On a bitterly cold February night, the Paradise Rock Club felt like a refuge. Inside the hot Boston venue, a sell-out crowd eagerly awaited Darkside, the progressive dance outfit from the mind of electronic musician Nico Jaar.
Following opener High Water, Jaar and his cohort Dave Harrington took to the stage, donning all black. “Thank you for being here”, Jaar said simply before he struck into the opening riffs of “Freak Go Home”. The crowd lit up.
Despite their stripped down trappings, everything about Darkside’s live performance seemed bigger. Jaar’s baritone singing was full and impactful. Harrington’s finger tapping was whipped into an impressive frenzy. And that bass. Live, the bass was delightfully warm and massive.

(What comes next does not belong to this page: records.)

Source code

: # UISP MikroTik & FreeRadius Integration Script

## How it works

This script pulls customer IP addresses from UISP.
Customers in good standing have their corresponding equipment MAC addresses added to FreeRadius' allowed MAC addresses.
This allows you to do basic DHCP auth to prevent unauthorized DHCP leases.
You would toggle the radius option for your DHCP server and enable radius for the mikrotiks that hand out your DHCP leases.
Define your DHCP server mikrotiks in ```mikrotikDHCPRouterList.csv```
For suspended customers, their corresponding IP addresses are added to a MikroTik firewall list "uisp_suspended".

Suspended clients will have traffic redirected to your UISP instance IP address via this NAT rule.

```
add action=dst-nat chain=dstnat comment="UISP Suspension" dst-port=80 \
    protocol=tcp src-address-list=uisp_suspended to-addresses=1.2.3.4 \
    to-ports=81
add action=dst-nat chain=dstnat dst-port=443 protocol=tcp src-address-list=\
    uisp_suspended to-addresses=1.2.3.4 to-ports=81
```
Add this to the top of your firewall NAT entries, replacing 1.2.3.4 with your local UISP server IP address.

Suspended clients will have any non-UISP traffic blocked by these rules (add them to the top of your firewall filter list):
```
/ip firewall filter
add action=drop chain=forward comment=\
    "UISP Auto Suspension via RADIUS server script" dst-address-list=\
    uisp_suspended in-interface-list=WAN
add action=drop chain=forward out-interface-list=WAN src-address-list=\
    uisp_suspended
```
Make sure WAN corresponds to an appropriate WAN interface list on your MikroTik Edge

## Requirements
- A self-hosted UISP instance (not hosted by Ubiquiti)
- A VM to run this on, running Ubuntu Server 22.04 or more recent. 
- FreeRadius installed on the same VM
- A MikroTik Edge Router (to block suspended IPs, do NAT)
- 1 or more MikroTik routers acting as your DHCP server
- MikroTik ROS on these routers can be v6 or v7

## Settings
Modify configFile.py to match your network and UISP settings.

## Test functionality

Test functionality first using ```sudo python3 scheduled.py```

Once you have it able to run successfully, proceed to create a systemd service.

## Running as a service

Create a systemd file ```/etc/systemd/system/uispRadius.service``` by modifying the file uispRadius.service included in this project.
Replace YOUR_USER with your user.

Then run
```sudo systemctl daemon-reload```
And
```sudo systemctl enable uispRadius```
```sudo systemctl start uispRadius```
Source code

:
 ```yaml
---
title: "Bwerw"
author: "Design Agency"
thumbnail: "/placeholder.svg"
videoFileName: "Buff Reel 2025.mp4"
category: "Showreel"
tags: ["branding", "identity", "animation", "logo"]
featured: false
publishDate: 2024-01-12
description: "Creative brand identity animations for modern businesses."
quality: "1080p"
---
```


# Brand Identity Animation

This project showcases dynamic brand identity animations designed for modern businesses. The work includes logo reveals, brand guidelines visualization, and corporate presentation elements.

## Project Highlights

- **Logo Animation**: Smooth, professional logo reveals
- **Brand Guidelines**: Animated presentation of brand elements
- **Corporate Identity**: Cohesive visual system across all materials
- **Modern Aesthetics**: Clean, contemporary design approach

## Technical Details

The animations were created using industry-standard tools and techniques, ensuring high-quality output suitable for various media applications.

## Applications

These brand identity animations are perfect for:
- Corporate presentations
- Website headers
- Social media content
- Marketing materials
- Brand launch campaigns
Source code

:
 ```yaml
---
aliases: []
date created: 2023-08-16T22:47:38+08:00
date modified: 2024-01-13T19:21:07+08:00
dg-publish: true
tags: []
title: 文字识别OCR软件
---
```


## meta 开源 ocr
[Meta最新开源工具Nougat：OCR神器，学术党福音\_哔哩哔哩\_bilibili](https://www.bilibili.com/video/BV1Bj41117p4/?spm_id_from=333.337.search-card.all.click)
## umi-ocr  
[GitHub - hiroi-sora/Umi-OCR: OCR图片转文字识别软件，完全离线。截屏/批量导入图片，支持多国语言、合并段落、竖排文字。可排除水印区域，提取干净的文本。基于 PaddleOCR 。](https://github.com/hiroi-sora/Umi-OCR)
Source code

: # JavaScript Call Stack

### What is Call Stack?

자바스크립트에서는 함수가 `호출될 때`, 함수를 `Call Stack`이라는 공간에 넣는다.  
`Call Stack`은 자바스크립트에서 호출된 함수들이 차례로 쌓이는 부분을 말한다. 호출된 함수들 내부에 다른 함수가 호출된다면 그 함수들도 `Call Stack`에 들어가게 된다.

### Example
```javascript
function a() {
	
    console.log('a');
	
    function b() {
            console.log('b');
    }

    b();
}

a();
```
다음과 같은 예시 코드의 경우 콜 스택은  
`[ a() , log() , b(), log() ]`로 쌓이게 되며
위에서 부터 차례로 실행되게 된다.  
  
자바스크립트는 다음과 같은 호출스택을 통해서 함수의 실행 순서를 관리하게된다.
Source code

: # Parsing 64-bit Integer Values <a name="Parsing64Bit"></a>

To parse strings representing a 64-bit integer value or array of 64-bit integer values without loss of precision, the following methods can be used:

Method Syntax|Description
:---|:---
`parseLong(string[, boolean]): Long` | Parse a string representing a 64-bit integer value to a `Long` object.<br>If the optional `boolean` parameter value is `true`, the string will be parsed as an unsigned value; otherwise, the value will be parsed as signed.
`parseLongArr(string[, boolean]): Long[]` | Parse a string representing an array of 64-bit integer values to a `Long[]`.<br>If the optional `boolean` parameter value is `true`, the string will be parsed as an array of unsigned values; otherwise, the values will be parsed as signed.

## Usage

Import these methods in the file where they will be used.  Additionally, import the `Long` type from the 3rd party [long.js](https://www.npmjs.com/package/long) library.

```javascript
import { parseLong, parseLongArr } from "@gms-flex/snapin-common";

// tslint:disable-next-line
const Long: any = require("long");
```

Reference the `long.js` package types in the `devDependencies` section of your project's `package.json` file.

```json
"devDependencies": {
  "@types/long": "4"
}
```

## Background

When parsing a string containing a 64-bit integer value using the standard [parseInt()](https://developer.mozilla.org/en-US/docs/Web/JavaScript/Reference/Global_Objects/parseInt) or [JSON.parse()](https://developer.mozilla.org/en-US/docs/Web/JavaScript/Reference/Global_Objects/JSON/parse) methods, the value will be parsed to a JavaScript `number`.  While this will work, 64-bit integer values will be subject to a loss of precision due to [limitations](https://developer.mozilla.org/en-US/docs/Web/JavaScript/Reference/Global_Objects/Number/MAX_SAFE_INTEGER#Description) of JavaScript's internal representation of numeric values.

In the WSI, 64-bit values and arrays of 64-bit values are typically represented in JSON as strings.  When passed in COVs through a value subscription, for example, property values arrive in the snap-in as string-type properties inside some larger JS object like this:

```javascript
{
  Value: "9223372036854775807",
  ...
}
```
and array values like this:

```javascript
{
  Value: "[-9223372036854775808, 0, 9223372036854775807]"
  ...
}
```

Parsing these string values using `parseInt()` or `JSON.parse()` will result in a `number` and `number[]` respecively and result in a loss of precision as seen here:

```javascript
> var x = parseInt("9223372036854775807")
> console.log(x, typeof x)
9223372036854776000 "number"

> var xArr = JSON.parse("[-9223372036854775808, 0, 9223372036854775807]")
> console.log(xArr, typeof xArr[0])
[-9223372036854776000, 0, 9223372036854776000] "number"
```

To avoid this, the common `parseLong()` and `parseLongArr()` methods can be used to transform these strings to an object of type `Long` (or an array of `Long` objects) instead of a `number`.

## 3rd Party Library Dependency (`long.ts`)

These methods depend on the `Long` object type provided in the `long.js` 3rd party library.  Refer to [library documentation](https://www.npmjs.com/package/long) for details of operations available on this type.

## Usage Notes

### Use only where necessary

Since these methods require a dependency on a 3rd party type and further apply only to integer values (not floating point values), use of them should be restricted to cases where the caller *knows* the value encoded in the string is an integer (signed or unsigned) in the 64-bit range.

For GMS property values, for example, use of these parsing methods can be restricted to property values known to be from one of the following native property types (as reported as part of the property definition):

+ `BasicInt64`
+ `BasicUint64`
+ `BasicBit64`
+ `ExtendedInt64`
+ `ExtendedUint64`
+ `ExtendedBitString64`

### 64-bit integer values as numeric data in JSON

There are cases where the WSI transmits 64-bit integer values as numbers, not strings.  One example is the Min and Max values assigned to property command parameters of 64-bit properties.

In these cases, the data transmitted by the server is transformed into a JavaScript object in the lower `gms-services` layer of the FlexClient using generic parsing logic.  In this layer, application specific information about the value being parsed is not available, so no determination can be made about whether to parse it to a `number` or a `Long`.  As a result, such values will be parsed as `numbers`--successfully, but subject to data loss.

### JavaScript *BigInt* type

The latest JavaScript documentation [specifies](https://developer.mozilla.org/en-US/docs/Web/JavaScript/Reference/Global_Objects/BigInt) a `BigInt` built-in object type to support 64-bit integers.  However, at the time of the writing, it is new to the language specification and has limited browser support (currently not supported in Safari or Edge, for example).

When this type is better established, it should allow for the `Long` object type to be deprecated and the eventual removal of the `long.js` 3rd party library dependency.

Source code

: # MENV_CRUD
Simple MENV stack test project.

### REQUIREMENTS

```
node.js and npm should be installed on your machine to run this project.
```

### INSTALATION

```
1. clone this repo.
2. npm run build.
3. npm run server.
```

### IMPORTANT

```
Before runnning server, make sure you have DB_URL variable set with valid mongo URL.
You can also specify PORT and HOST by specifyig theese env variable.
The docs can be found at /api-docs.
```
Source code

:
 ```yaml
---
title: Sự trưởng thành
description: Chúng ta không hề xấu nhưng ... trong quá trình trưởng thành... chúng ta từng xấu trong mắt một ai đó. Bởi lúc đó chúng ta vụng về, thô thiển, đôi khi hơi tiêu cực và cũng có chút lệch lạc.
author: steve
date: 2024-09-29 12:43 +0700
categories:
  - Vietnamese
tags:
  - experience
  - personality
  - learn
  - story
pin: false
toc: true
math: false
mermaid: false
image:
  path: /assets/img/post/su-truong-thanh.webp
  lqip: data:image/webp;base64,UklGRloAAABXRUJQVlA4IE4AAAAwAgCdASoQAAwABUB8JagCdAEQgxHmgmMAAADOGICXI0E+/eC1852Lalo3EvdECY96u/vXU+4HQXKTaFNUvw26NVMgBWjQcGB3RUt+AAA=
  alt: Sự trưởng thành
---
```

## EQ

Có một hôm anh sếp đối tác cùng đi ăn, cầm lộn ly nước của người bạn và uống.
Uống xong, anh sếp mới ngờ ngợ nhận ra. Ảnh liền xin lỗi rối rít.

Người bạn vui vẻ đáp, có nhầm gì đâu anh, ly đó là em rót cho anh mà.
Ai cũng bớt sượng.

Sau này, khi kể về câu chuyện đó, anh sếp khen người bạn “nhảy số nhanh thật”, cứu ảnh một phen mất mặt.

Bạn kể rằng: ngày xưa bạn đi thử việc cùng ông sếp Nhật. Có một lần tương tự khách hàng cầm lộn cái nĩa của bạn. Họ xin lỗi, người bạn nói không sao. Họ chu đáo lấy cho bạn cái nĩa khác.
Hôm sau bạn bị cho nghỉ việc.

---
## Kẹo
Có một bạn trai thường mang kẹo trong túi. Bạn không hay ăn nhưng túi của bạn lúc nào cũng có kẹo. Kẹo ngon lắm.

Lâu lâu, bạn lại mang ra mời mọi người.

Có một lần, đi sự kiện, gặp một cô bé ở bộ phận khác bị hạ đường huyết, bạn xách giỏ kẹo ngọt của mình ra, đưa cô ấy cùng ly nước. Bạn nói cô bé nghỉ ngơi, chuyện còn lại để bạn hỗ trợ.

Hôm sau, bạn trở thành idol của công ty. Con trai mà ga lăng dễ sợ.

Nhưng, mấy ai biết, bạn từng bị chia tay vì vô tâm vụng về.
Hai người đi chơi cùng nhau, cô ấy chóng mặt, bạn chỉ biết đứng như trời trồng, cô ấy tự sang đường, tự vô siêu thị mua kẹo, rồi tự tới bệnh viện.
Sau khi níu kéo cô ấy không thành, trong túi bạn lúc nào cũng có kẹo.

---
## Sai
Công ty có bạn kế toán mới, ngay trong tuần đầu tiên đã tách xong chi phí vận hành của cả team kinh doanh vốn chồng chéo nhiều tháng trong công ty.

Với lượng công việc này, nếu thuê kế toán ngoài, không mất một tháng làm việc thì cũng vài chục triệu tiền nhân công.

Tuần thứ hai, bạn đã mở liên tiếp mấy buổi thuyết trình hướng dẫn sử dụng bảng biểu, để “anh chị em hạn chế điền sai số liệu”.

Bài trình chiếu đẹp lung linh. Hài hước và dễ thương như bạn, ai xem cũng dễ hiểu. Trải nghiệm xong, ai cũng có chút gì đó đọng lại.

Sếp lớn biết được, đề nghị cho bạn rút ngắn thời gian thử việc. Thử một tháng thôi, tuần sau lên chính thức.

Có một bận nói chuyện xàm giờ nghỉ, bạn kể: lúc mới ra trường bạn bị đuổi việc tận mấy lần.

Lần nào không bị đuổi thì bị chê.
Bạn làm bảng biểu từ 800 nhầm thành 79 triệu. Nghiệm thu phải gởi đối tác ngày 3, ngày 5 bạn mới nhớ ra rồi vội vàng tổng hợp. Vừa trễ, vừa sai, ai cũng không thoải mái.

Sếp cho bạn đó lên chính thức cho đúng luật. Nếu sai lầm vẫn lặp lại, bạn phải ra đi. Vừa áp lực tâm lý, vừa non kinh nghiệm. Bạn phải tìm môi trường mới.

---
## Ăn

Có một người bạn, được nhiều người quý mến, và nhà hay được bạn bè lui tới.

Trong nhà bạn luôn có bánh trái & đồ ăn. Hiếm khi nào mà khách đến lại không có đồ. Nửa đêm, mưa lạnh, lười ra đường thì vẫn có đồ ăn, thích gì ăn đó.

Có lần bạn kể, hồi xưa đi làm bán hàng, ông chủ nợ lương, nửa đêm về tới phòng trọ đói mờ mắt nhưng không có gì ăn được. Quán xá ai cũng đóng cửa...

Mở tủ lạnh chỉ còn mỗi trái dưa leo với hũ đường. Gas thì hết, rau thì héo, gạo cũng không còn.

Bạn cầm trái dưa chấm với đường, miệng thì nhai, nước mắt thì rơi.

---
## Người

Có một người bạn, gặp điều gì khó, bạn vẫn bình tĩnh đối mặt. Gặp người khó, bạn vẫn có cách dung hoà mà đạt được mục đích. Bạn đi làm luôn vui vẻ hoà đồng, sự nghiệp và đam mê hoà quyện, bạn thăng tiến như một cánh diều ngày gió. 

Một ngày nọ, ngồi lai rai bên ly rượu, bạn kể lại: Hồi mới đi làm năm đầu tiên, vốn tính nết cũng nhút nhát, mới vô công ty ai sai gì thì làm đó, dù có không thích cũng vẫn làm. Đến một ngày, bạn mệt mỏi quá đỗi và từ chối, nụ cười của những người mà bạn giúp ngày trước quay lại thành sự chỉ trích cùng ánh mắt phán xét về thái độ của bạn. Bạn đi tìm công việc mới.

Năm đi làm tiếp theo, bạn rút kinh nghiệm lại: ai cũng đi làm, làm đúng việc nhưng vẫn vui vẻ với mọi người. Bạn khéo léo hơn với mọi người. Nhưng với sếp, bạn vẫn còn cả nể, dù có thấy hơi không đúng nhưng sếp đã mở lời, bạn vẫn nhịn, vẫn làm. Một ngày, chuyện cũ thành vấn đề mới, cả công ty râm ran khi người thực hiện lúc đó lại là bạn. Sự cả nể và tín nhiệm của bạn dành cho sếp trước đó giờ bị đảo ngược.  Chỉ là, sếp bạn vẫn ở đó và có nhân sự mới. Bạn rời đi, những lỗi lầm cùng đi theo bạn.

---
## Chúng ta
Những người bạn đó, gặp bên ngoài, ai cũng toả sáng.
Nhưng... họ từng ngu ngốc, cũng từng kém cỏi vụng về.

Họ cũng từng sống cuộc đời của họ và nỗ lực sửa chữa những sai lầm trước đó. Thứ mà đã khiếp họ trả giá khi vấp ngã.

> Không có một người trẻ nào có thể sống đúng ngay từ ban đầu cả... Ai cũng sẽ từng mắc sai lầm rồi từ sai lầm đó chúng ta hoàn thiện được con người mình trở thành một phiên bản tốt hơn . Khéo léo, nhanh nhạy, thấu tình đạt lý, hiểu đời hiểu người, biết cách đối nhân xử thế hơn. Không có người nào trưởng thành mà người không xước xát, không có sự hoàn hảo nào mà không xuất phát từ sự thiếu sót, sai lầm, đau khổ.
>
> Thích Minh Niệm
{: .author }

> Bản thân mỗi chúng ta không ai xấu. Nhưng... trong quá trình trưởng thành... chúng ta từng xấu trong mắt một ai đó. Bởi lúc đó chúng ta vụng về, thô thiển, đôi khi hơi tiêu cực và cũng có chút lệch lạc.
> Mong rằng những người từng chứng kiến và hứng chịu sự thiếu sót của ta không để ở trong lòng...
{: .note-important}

There was fantastic interplay between Jaar and Harrington as they weaved through their catalog, playing off both each other and an energetic crowd. Grooves were extended. Drops became events. Even the ever-present cell phone photographers seemed to be mercifully kept to a minimum.
For a group that takes its name from the distant reaches of the moon, the show was fittingly ethereal. “Live scenography” by Children of the Light certainly sounds pretentious, but whoever was working the brilliant gleams and glows and flashes definitely added to the evening’s aura.
Leaving the club, a perfect third-quarter moon shone in the sky; half illuminated, half covered in shadow. It served as a well-placed symbol of the importance – and fun – of occasionally embracing the darkness.
The band now embarks on an ambitious world tour, in which many of the shows are already sold out.